* [Task prompt] Nothing but the lines holding the string "have" should appear in the answer. Copy them from the entries.

* [Information shown]
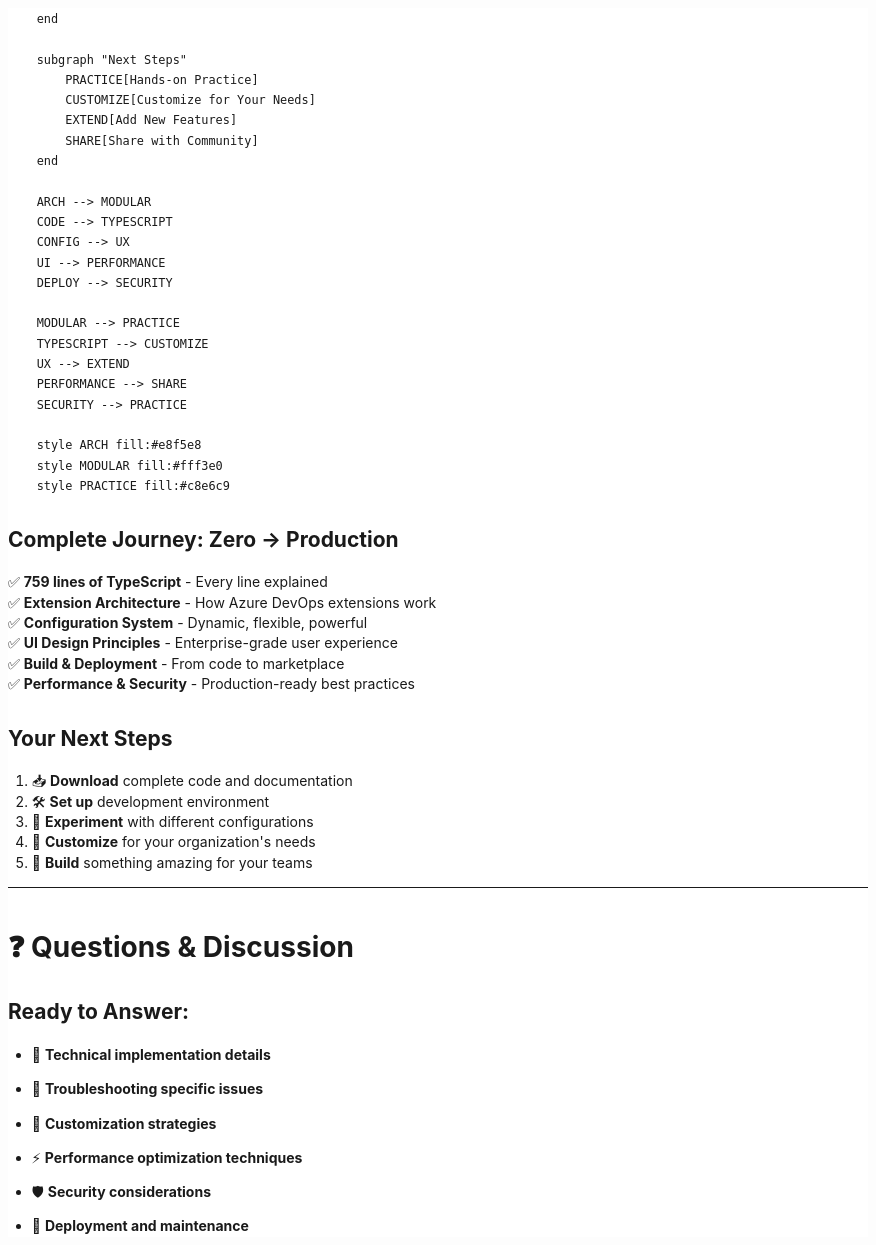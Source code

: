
 ```mermaid
    end
    
    subgraph "Next Steps"
        PRACTICE[Hands-on Practice]
        CUSTOMIZE[Customize for Your Needs]
        EXTEND[Add New Features]
        SHARE[Share with Community]
    end
    
    ARCH --> MODULAR
    CODE --> TYPESCRIPT
    CONFIG --> UX
    UI --> PERFORMANCE
    DEPLOY --> SECURITY
    
    MODULAR --> PRACTICE
    TYPESCRIPT --> CUSTOMIZE
    UX --> EXTEND
    PERFORMANCE --> SHARE
    SECURITY --> PRACTICE
    
    style ARCH fill:#e8f5e8
    style MODULAR fill:#fff3e0
    style PRACTICE fill:#c8e6c9
```

## Complete Journey: Zero → Production
✅ **759 lines of TypeScript** - Every line explained  
✅ **Extension Architecture** - How Azure DevOps extensions work  
✅ **Configuration System** - Dynamic, flexible, powerful  
✅ **UI Design Principles** - Enterprise-grade user experience  
✅ **Build & Deployment** - From code to marketplace  
✅ **Performance & Security** - Production-ready best practices  

## Your Next Steps
1. 📥 **Download** complete code and documentation
2. 🛠️ **Set up** development environment  
3. 🧪 **Experiment** with different configurations
4. 🎨 **Customize** for your organization's needs
5. 🚀 **Build** something amazing for your teams

---

# ❓ Questions & Discussion

## Ready to Answer:
- 🔧 **Technical implementation details**
- 🐛 **Troubleshooting specific issues**  
- 🎨 **Customization strategies**
- ⚡ **Performance optimization techniques**
- 🛡️ **Security considerations**
- 🚀 **Deployment and maintenance**


  [columnId: string]: any; 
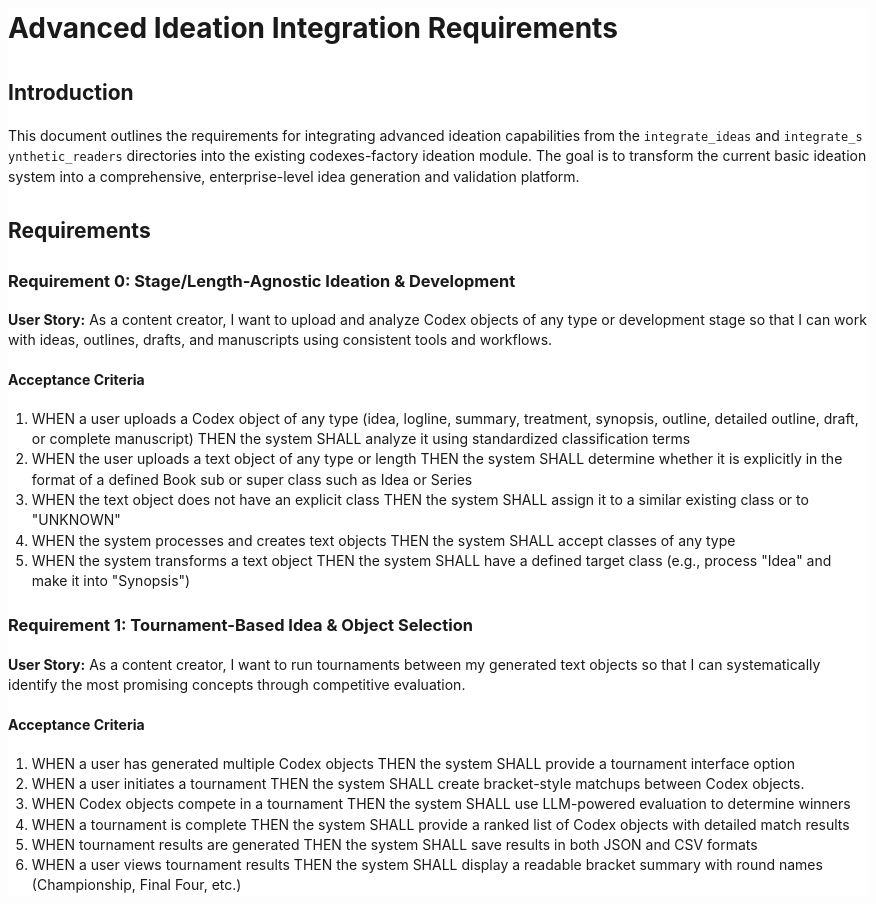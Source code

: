 # Advanced Ideation Integration Requirements

## Introduction

This document outlines the requirements for integrating advanced ideation capabilities from the `integrate_ideas` and `integrate_synthetic_readers` directories into the existing codexes-factory ideation module. The goal is to transform the current basic ideation system into a comprehensive, enterprise-level idea generation and validation platform.

## Requirements

### Requirement 0: Stage/Length-Agnostic Ideation & Development

**User Story:** As a content creator, I want to upload and analyze Codex objects of any type or development stage so that I can work with ideas, outlines, drafts, and manuscripts using consistent tools and workflows.

#### Acceptance Criteria

1. WHEN a user uploads a Codex object of any type (idea, logline, summary, treatment, synopsis, outline, detailed outline, draft, or complete manuscript) THEN the system SHALL analyze it using standardized classification terms
2. WHEN the user uploads a text object of any type or length THEN the system SHALL determine whether it is explicitly in the format of a defined Book sub or super class such as Idea or Series
3. WHEN the text object does not have an explicit class THEN the system SHALL assign it to a similar existing class or to "UNKNOWN"
4. WHEN the system processes and creates text objects THEN the system SHALL accept classes of any type
5. WHEN the system transforms a text object THEN the system SHALL have a defined target class (e.g., process "Idea" and make it into "Synopsis")  


### Requirement 1: Tournament-Based Idea & Object Selection

**User Story:** As a content creator, I want to run tournaments between my generated text objects so that I can systematically identify the most promising concepts through competitive evaluation.

#### Acceptance Criteria

1. WHEN a user has generated multiple Codex objects THEN the system SHALL provide a tournament interface option
2. WHEN a user initiates a tournament THEN the system SHALL create bracket-style matchups between Codex objects.
3. WHEN Codex objects compete in a tournament THEN the system SHALL use LLM-powered evaluation to determine winners
4. WHEN a tournament is complete THEN the system SHALL provide a ranked list of Codex objects with detailed match results
5. WHEN tournament results are generated THEN the system SHALL save results in both JSON and CSV formats
6. WHEN a user views tournament results THEN the system SHALL display a readable bracket summary with round names (Championship, Final Four, etc.)
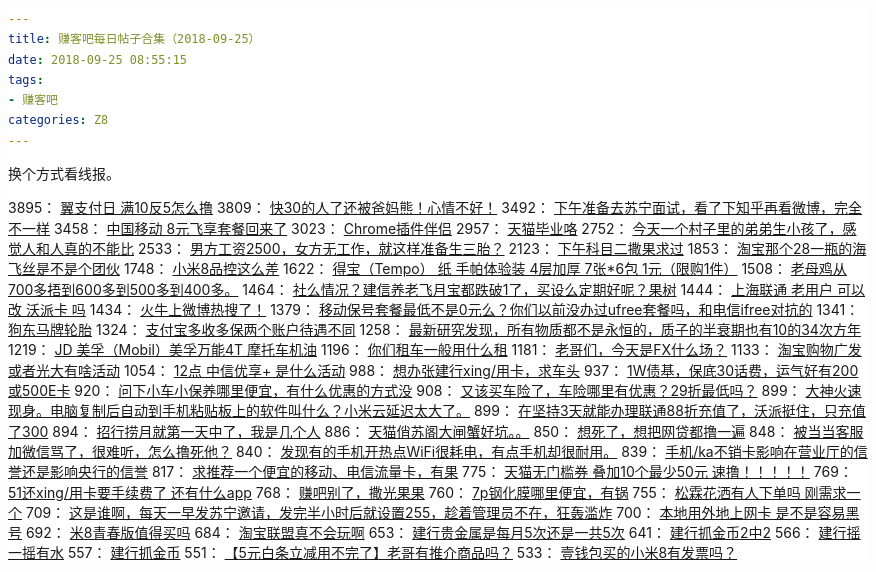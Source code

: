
 ```yaml
---
title: 赚客吧每日帖子合集（2018-09-25）
date: 2018-09-25 08:55:15
tags:
- 赚客吧
categories: Z8
---
```

换个方式看线报。

3895： [翼支付日 满10反5怎么撸](http://www.zuanke8.com/thread-5298907-1-1.html)
3809： [快30的人了还被爸妈熊！心情不好！](http://www.zuanke8.com/thread-5298882-1-1.html)
3492： [下午准备去苏宁面试，看了下知乎再看微博，完全不一样](http://www.zuanke8.com/thread-5298903-1-1.html)
3458： [中国移动 8元飞享套餐回来了](http://www.zuanke8.com/thread-5298848-1-1.html)
3023： [Chrome插件伴侣](http://www.zuanke8.com/thread-5298905-1-1.html)
2957： [天猫毕业咯](http://www.zuanke8.com/thread-5298862-1-1.html)
2752： [今天一个村子里的弟弟生小孩了，感觉人和人真的不能比](http://www.zuanke8.com/thread-5298841-1-1.html)
2533： [男方工资2500，女方无工作，就这样准备生三胎？](http://www.zuanke8.com/thread-5298821-1-1.html)
2123： [下午科目二撒果求过](http://www.zuanke8.com/thread-5298889-1-1.html)
1853： [淘宝那个28一瓶的海飞丝是不是个团伙](http://www.zuanke8.com/thread-5298878-1-1.html)
1748： [小米8品控这么差](http://www.zuanke8.com/thread-5298846-1-1.html)
1622： [得宝（Tempo） 纸 手帕体验装 4层加厚 7张*6包 1元（限购1件）](http://www.zuanke8.com/thread-5298886-1-1.html)
1508： [老母鸡从700多捂到600多到500多到400多。](http://www.zuanke8.com/thread-5298847-1-1.html)
1464： [社么情况？建信养老飞月宝都跌破1了，买设么定期好呢？果树](http://www.zuanke8.com/thread-5298881-1-1.html)
1444： [上海联通 老用户  可以改 沃派卡 吗](http://www.zuanke8.com/thread-5298898-1-1.html)
1434： [火牛上微博热搜了！](http://www.zuanke8.com/thread-5298837-1-1.html)
1379： [移动保号套餐最低不是0元么？你们以前没办过ufree套餐吗，和电信ifree对抗的](http://www.zuanke8.com/thread-5298872-1-1.html)
1341： [狗东马牌轮胎](http://www.zuanke8.com/thread-5298890-1-1.html)
1324： [支付宝多收多保两个账户待遇不同](http://www.zuanke8.com/thread-5298883-1-1.html)
1258： [最新研究发现，所有物质都不是永恒的，质子的半衰期也有10的34次方年](http://www.zuanke8.com/thread-5298854-1-1.html)
1219： [JD 美孚（Mobil）美孚万能4T 摩托车机油](http://www.zuanke8.com/thread-5298892-1-1.html)
1196： [你们租车一般用什么租](http://www.zuanke8.com/thread-5298900-1-1.html)
1181： [老哥们，今天是FX什么场？](http://www.zuanke8.com/thread-5298891-1-1.html)
1133： [淘宝购物广发或者光大有啥活动](http://www.zuanke8.com/thread-5298906-1-1.html)
1054： [12点 中信优享+   是什么活动](http://www.zuanke8.com/thread-5298880-1-1.html)
988： [想办张建行xing/用卡，求车头](http://www.zuanke8.com/thread-5298887-1-1.html)
937： [1W债基，保底30话费，运气好有200或500E卡](http://www.zuanke8.com/thread-5298871-1-1.html)
920： [问下小车小保养哪里便宜，有什么优惠的方式没](http://www.zuanke8.com/thread-5298896-1-1.html)
908： [又该买车险了，车险哪里有优惠？29折最低吗？](http://www.zuanke8.com/thread-5298873-1-1.html)
899： [大神火速现身。电脑复制后自动到手机粘贴板上的软件叫什么？小米云延迟太大了。](http://www.zuanke8.com/thread-5298859-1-1.html)
899： [在坚持3天就能办理联通88折充值了，沃派挺住，只充值了300](http://www.zuanke8.com/thread-5298875-1-1.html)
894： [招行捞月就第一天中了，我是几个人](http://www.zuanke8.com/thread-5298839-1-1.html)
886： [天猫俏苏阁大闸蟹好坑。。](http://www.zuanke8.com/thread-5298830-1-1.html)
850： [想死了，想把网贷都撸一遍](http://www.zuanke8.com/thread-5298801-1-1.html)
848： [被当当客服加微信骂了，很难听，怎么撸死他？](http://www.zuanke8.com/thread-5298795-1-1.html)
840： [发现有的手机开热点WiFi很耗电，有点手机却很耐用。](http://www.zuanke8.com/thread-5298850-1-1.html)
839： [手机/ka不销卡影响在营业厅的信誉还是影响央行的信誉](http://www.zuanke8.com/thread-5298866-1-1.html)
817： [求推荐一个便宜的移动、电信流量卡，有果](http://www.zuanke8.com/thread-5298899-1-1.html)
775： [天猫无门槛券 叠加10个最少50元 速撸！！！！！](http://www.zuanke8.com/thread-5298738-1-1.html)
769： [51还xing/用卡要手续费了  还有什么app](http://www.zuanke8.com/thread-5298838-1-1.html)
768： [赚吧别了，撒光果果](http://www.zuanke8.com/thread-5298708-1-1.html)
760： [7p钢化膜哪里便宜，有锅](http://www.zuanke8.com/thread-5298893-1-1.html)
755： [松霖花洒有人下单吗 刚需求一个](http://www.zuanke8.com/thread-5298897-1-1.html)
709： [这是谁啊，每天一早发苏宁邀请，发完半小时后就设置255，趁着管理员不在，狂轰滥炸](http://www.zuanke8.com/thread-5298824-1-1.html)
700： [本地用外地上网卡 是不是容易黑号](http://www.zuanke8.com/thread-5298849-1-1.html)
692： [米8青春版值得买吗](http://www.zuanke8.com/thread-5298857-1-1.html)
684： [淘宝联盟真不会玩啊](http://www.zuanke8.com/thread-5298818-1-1.html)
653： [建行贵金属是每月5次还是一共5次](http://www.zuanke8.com/thread-5298834-1-1.html)
641： [建行抓金币2中2](http://www.zuanke8.com/thread-5298855-1-1.html)
566： [建行摇一摇有水](http://www.zuanke8.com/thread-5298807-1-1.html)
557： [建行抓金币](http://www.zuanke8.com/thread-5298832-1-1.html)
551： [【5元白条立减用不完了】老哥有推介商品吗？](http://www.zuanke8.com/thread-5298825-1-1.html)
533： [壹钱包买的小米8有发票吗？](http://www.zuanke8.com/thread-5298870-1-1.html)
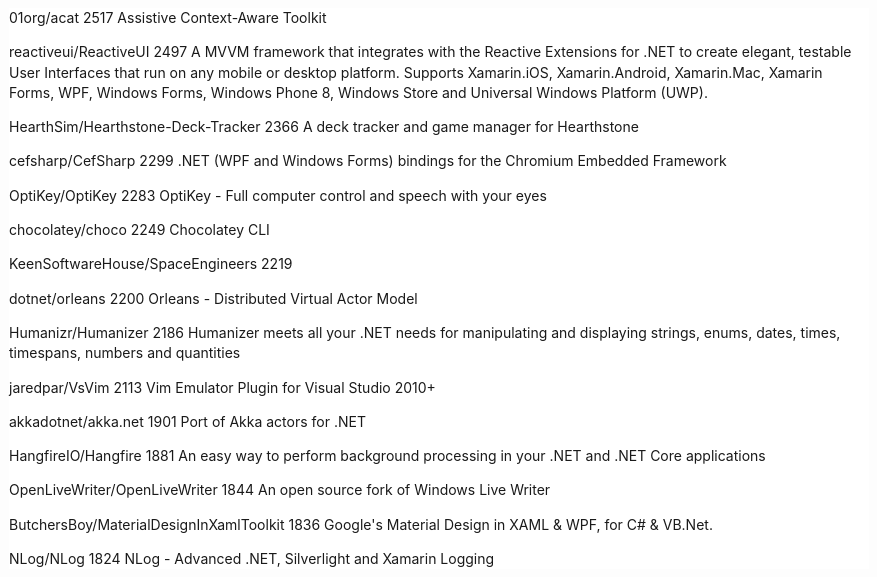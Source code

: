 
01org/acat                                 2517
Assistive Context-Aware Toolkit


reactiveui/ReactiveUI                      2497
A MVVM framework that integrates with the Reactive Extensions for .NET to create elegant, testable User Interfaces that run on any mobile or desktop platform. Supports Xamarin.iOS, Xamarin.Android, Xamarin.Mac, Xamarin Forms, WPF, Windows Forms, Windows Phone 8, Windows Store and Universal Windows Platform (UWP).


HearthSim/Hearthstone-Deck-Tracker         2366
A deck tracker and game manager for Hearthstone


cefsharp/CefSharp                          2299
.NET (WPF and Windows Forms) bindings for the Chromium Embedded Framework


OptiKey/OptiKey                            2283
OptiKey - Full computer control and speech with your eyes


chocolatey/choco                           2249
Chocolatey CLI


KeenSoftwareHouse/SpaceEngineers           2219



dotnet/orleans                             2200
Orleans - Distributed Virtual Actor Model


Humanizr/Humanizer                         2186
Humanizer meets all your .NET needs for manipulating and displaying strings, enums, dates, times, timespans, numbers and quantities


jaredpar/VsVim                             2113
Vim Emulator Plugin for Visual Studio 2010+ 


akkadotnet/akka.net                        1901
Port of Akka actors for .NET


HangfireIO/Hangfire                        1881
An easy way to perform background processing in your .NET and .NET Core applications


OpenLiveWriter/OpenLiveWriter              1844
An open source fork of Windows Live Writer


ButchersBoy/MaterialDesignInXamlToolkit    1836
Google's Material Design in XAML & WPF, for C# & VB.Net. 


NLog/NLog                                  1824
NLog - Advanced .NET, Silverlight and Xamarin Logging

* [Expected answer]
3. WHEN the text object does not have an explicit class THEN the system SHALL assign it to a similar existing class or to "UNKNOWN"
5. WHEN the system transforms a text object THEN the system SHALL have a defined target class (e.g., process "Idea" and make it into "Synopsis")  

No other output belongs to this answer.